**WHAT THE EXERCISE ASKS:** Go through the lines below. Copy those with "Miden".

**DATA SHOWN:**
....

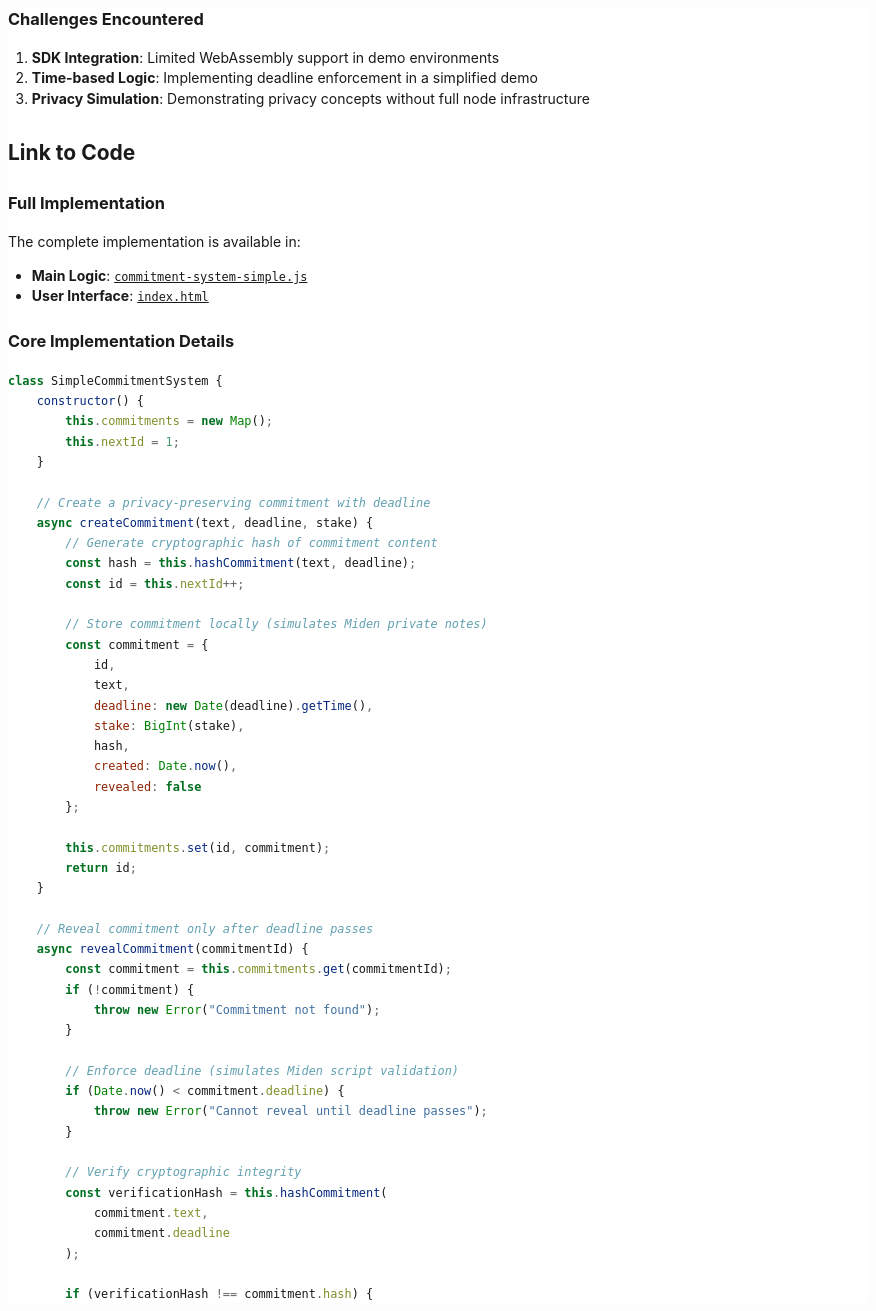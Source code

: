 ### Challenges Encountered

1. **SDK Integration**: Limited WebAssembly support in demo environments
2. **Time-based Logic**: Implementing deadline enforcement in a simplified demo
3. **Privacy Simulation**: Demonstrating privacy concepts without full node infrastructure

## Link to Code

### Full Implementation

The complete implementation is available in:
- **Main Logic**: [`commitment-system-simple.js`](./commitment-system-simple.js)
- **User Interface**: [`index.html`](./index.html)

### Core Implementation Details

```javascript
class SimpleCommitmentSystem {
    constructor() {
        this.commitments = new Map();
        this.nextId = 1;
    }

    // Create a privacy-preserving commitment with deadline
    async createCommitment(text, deadline, stake) {
        // Generate cryptographic hash of commitment content
        const hash = this.hashCommitment(text, deadline);
        const id = this.nextId++;
        
        // Store commitment locally (simulates Miden private notes)
        const commitment = {
            id,
            text,
            deadline: new Date(deadline).getTime(),
            stake: BigInt(stake),
            hash,
            created: Date.now(),
            revealed: false
        };
        
        this.commitments.set(id, commitment);
        return id;
    }

    // Reveal commitment only after deadline passes
    async revealCommitment(commitmentId) {
        const commitment = this.commitments.get(commitmentId);
        if (!commitment) {
            throw new Error("Commitment not found");
        }
        
        // Enforce deadline (simulates Miden script validation)
        if (Date.now() < commitment.deadline) {
            throw new Error("Cannot reveal until deadline passes");
        }
        
        // Verify cryptographic integrity
        const verificationHash = this.hashCommitment(
            commitment.text, 
            commitment.deadline
        );
        
        if (verificationHash !== commitment.hash) {
```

....

**RESULT BELOW:**
        // Store commitment locally (simulates Miden private notes)
        // Enforce deadline (simulates Miden script validation)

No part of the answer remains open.